Whether this was the case is difficult to judge, but certainly, progress in 1956 seems to have been slow. On the other hand, uncertainties as to the warhead, as we shall see, contributed to the delays.
It is also noticeable that the many technical reports that came out of the RAE at this time were also speculative and academic. Typically, a half dozen different design solutions would be carefully evaluated in these reports, but they did not lead to a direct practical design in the way that an aircraft design team might work. British aircraft designers of the time would start with quite detailed sketches, which would be refined up to the final solution. A commercial firm was also under pressure to produce a prototype as soon as possible in a way that the RAE was not.

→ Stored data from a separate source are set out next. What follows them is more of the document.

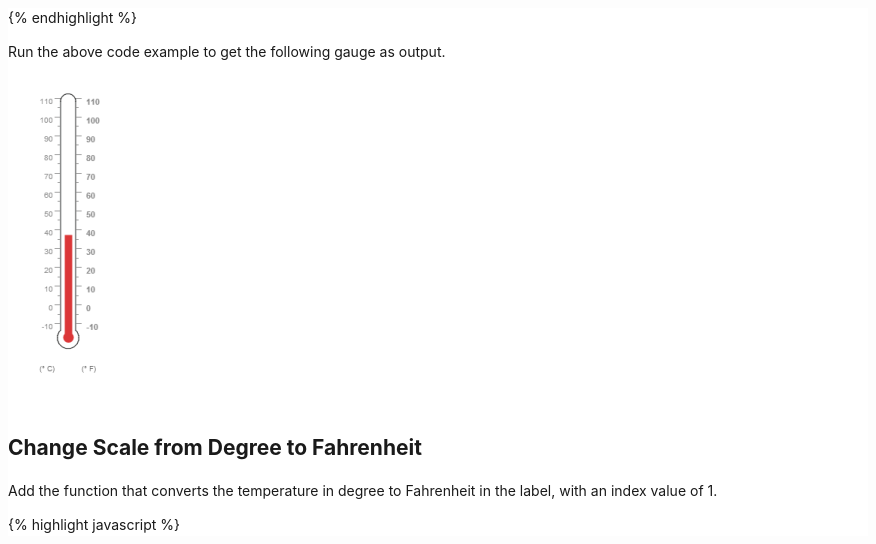 <!DOCTYPE html>
<html>    
    <body>
        <script type="text/babel">
            ReactDOM.render(
                     <div className="default">
                        <EJ.LinearGauge id="lineargauge1" height={550} width={500} labelColor="#8c8c8c" enableAnimation={false} scales={scale}></EJ.LinearGauge>,
                     </div>,
                     document.getElementById('linearGauge-default')
                     );
        </script>
    </body>
</html>


{% endhighlight %}

Run the above code example to get the following gauge as output.



![](Getting-Started_images/Getting-Started_img9.png)



## Change Scale from Degree to Fahrenheit 

Add the function that converts the temperature in degree to Fahrenheit in the label, with an index value of 1.


{% highlight javascript %}

<script type="text/babel">
function label(args)
{
if (args.label.index == 1) {
            args.style.textValue = (args.label.value * (9 / 5)) + 32;
             args.style.font = { size: "10px", fontFamily: "Segoe UI", fontStyle: "normal" };
        }
};

<!DOCTYPE html>
<html>    
    <body>
        <script type="text/babel">
            ReactDOM.render(
                     <div className="default">
                        <EJ.LinearGauge id="lineargauge1" height={550} width={500} labelColor="#8c8c8c" enableAnimation={false} drawLabels={label}></EJ.LinearGauge>,
                     </div>,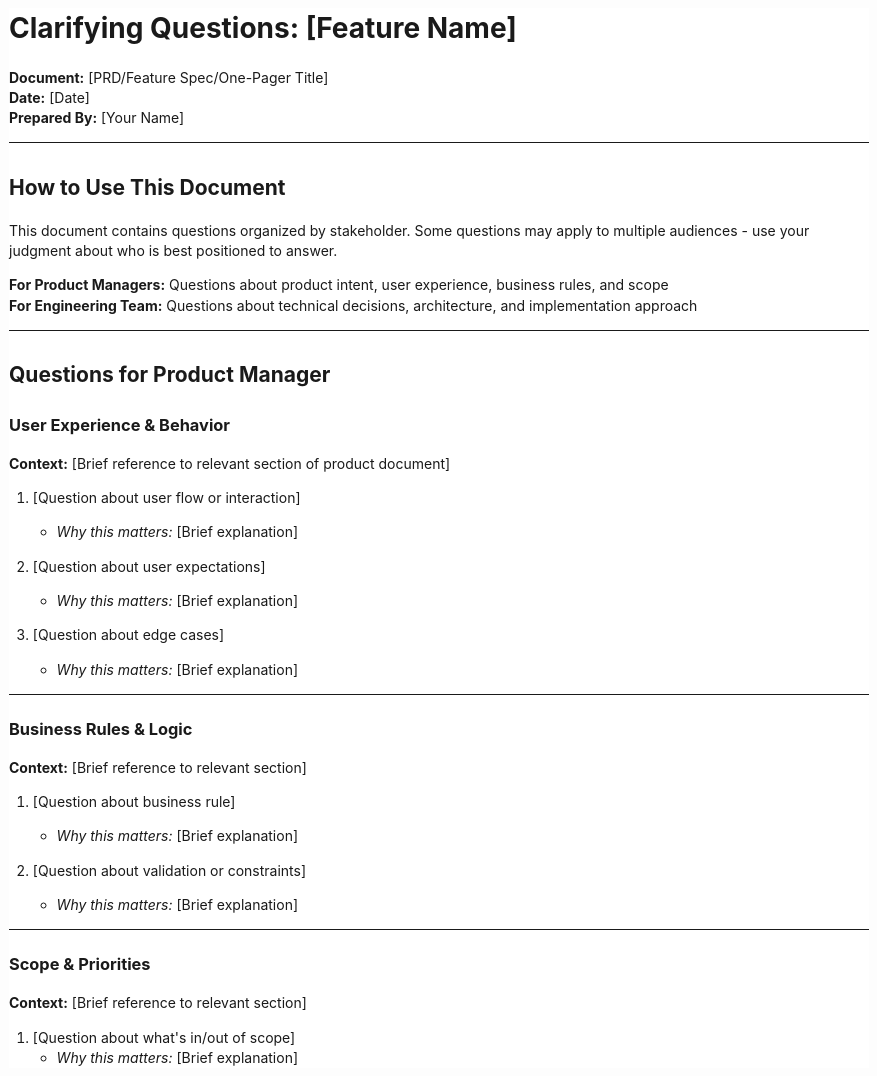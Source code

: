 # Clarifying Questions: [Feature Name]

**Document:** [PRD/Feature Spec/One-Pager Title]  
**Date:** [Date]  
**Prepared By:** [Your Name]

---

## How to Use This Document

This document contains questions organized by stakeholder. Some questions may apply to multiple audiences - use your judgment about who is best positioned to answer.

**For Product Managers:** Questions about product intent, user experience, business rules, and scope  
**For Engineering Team:** Questions about technical decisions, architecture, and implementation approach

---

## Questions for Product Manager

### User Experience & Behavior

**Context:** [Brief reference to relevant section of product document]

1. [Question about user flow or interaction]
   - *Why this matters:* [Brief explanation]

2. [Question about user expectations]
   - *Why this matters:* [Brief explanation]

3. [Question about edge cases]
   - *Why this matters:* [Brief explanation]

---

### Business Rules & Logic

**Context:** [Brief reference to relevant section]

1. [Question about business rule]
   - *Why this matters:* [Brief explanation]

2. [Question about validation or constraints]
   - *Why this matters:* [Brief explanation]

---

### Scope & Priorities

**Context:** [Brief reference to relevant section]

1. [Question about what's in/out of scope]
   - *Why this matters:* [Brief explanation]
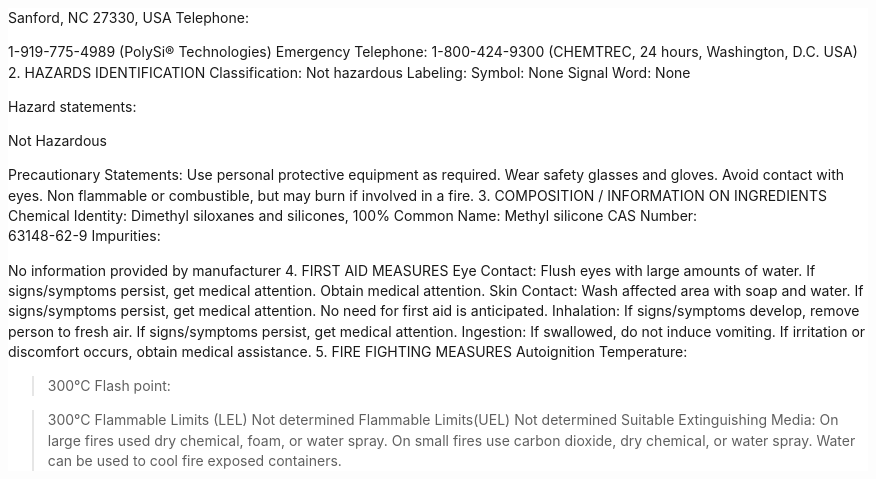 Sanford, NC 27330, USA 
Telephone: 
 
1-919-775-4989 (PolySi® Technologies) 
Emergency Telephone:  1-800-424-9300 (CHEMTREC, 24 hours, Washington, D.C. USA) 
2. HAZARDS IDENTIFICATION 
Classification: Not hazardous 
Labeling: 
Symbol:  None 
Signal Word:  None 
 
 
Hazard statements: 
 
 
Not Hazardous  
 
Precautionary Statements: 
Use personal protective equipment as required.  Wear safety glasses and gloves. 
Avoid contact with eyes. 
Non flammable or combustible, but may burn if involved in a fire. 
3. COMPOSITION / INFORMATION ON INGREDIENTS 
Chemical Identity: 
Dimethyl siloxanes and silicones, 100% 
Common Name: 
Methyl silicone 
CAS Number:  
63148-62-9 
Impurities: 
 
No information provided by manufacturer 
4. FIRST AID MEASURES 
Eye Contact:  Flush eyes with large amounts of water.  If signs/symptoms persist, get medical 
attention.  Obtain medical attention. 
Skin Contact: Wash affected area with soap and water. If signs/symptoms persist, get medical 
attention.  No need for first aid is anticipated. 
Inhalation: 
If signs/symptoms develop, remove person to fresh air.  If signs/symptoms 
persist, get medical attention. 
Ingestion: 
If swallowed, do not induce vomiting.  If irritation or discomfort occurs, obtain 
medical assistance. 
5. FIRE FIGHTING MEASURES 
Autoignition Temperature: 
>300°C 
Flash point: 
 
 
>300°C 
Flammable Limits (LEL) 
Not determined 
Flammable Limits(UEL) 
Not determined 
Suitable Extinguishing Media: On large fires used dry chemical, foam, or water spray.  On small 
fires use carbon dioxide, dry chemical, or water spray.  Water 
can be used to cool fire exposed containers. 
 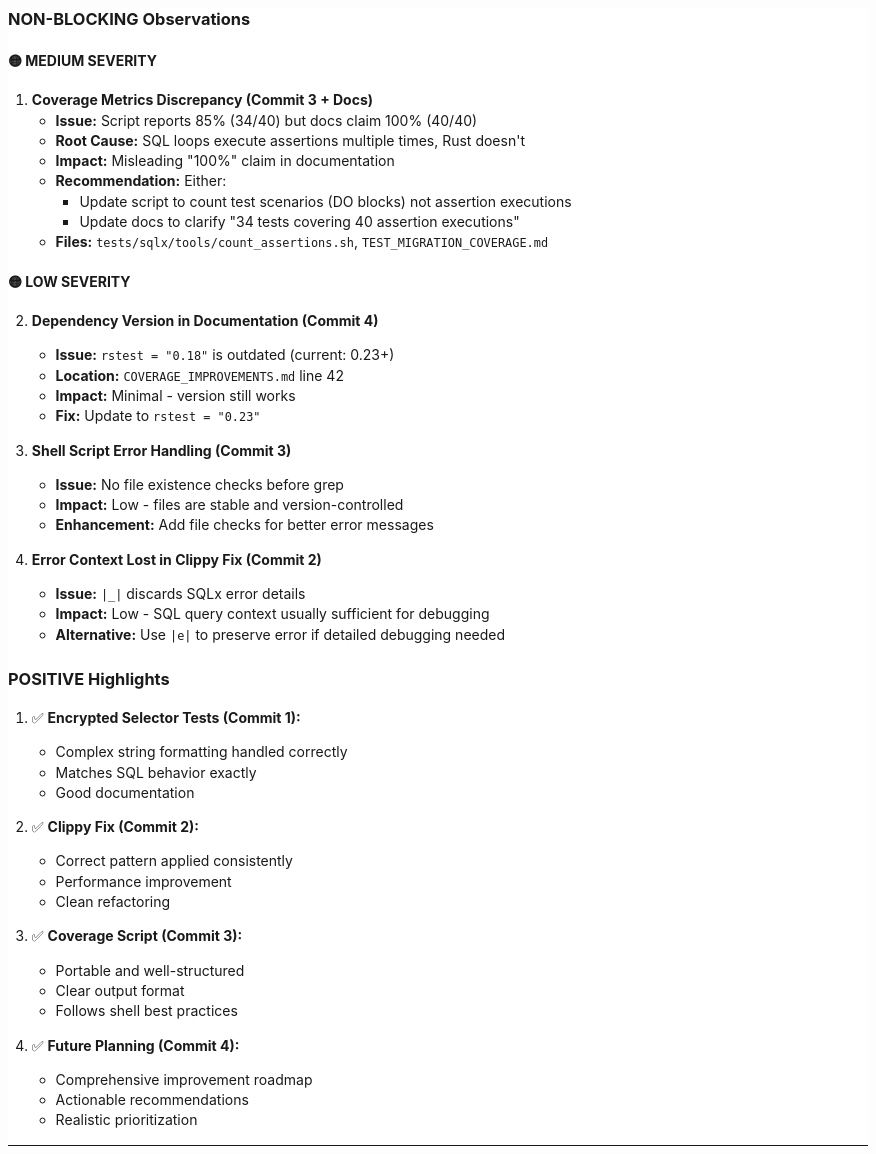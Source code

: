 ### NON-BLOCKING Observations

#### 🟡 MEDIUM SEVERITY

1. **Coverage Metrics Discrepancy (Commit 3 + Docs)**
   - **Issue:** Script reports 85% (34/40) but docs claim 100% (40/40)
   - **Root Cause:** SQL loops execute assertions multiple times, Rust doesn't
   - **Impact:** Misleading "100%" claim in documentation
   - **Recommendation:** Either:
     - Update script to count test scenarios (DO blocks) not assertion executions
     - Update docs to clarify "34 tests covering 40 assertion executions"
   - **Files:** `tests/sqlx/tools/count_assertions.sh`, `TEST_MIGRATION_COVERAGE.md`

#### 🟡 LOW SEVERITY

2. **Dependency Version in Documentation (Commit 4)**
   - **Issue:** `rstest = "0.18"` is outdated (current: 0.23+)
   - **Location:** `COVERAGE_IMPROVEMENTS.md` line 42
   - **Impact:** Minimal - version still works
   - **Fix:** Update to `rstest = "0.23"`

3. **Shell Script Error Handling (Commit 3)**
   - **Issue:** No file existence checks before grep
   - **Impact:** Low - files are stable and version-controlled
   - **Enhancement:** Add file checks for better error messages

4. **Error Context Lost in Clippy Fix (Commit 2)**
   - **Issue:** `|_|` discards SQLx error details
   - **Impact:** Low - SQL query context usually sufficient for debugging
   - **Alternative:** Use `|e|` to preserve error if detailed debugging needed

### POSITIVE Highlights

1. ✅ **Encrypted Selector Tests (Commit 1):**
   - Complex string formatting handled correctly
   - Matches SQL behavior exactly
   - Good documentation

2. ✅ **Clippy Fix (Commit 2):**
   - Correct pattern applied consistently
   - Performance improvement
   - Clean refactoring

3. ✅ **Coverage Script (Commit 3):**
   - Portable and well-structured
   - Clear output format
   - Follows shell best practices

4. ✅ **Future Planning (Commit 4):**
   - Comprehensive improvement roadmap
   - Actionable recommendations
   - Realistic prioritization

---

At the same time, a British team from RAE had visited America, and produced a report defining the problems more clearly. As a result of this, the Air Staff felt sufficiently confident as to issue an Operational Requirement (OR 1139) for the missile in 1955, which stated a requirement to deliver a megaton range warhead over a distance of up to 2,500 miles. An OR is one thing, a design is another. Throughout 1955 and 1956, whilst work started on Black Knight and on other aspects of the programme, arguments went back and forward as to the details of the design. The crucial point, from which all else flowed, was: should it have one motor or two? The motor under consideration, an American design, had a thrust of 135,000 lb. This implied a missile weight of no more than 100,000 lb with only one motor. A two motor design could be double that mass. The critical factor, and an unknown factor, was the payload, and the payload was, of course, a megaton warhead and its re-entry vehicle.
With only one motor and a warhead weight of 2,000 lb, the maximum range that could be expected was only 1,900 miles – not enough. There was a further snag: Britain did not have a thermonuclear warhead weighing only 2,000 lb. Indeed, Britain did not have a thermonuclear warhead at all – in 1955, the design of such a warhead was only just beginning. It would not be until late in 1957 that such a device would be tested successfully. The only warhead that might have done the job weighed 4,500 lb – far too much. Some lateral thinking would be needed.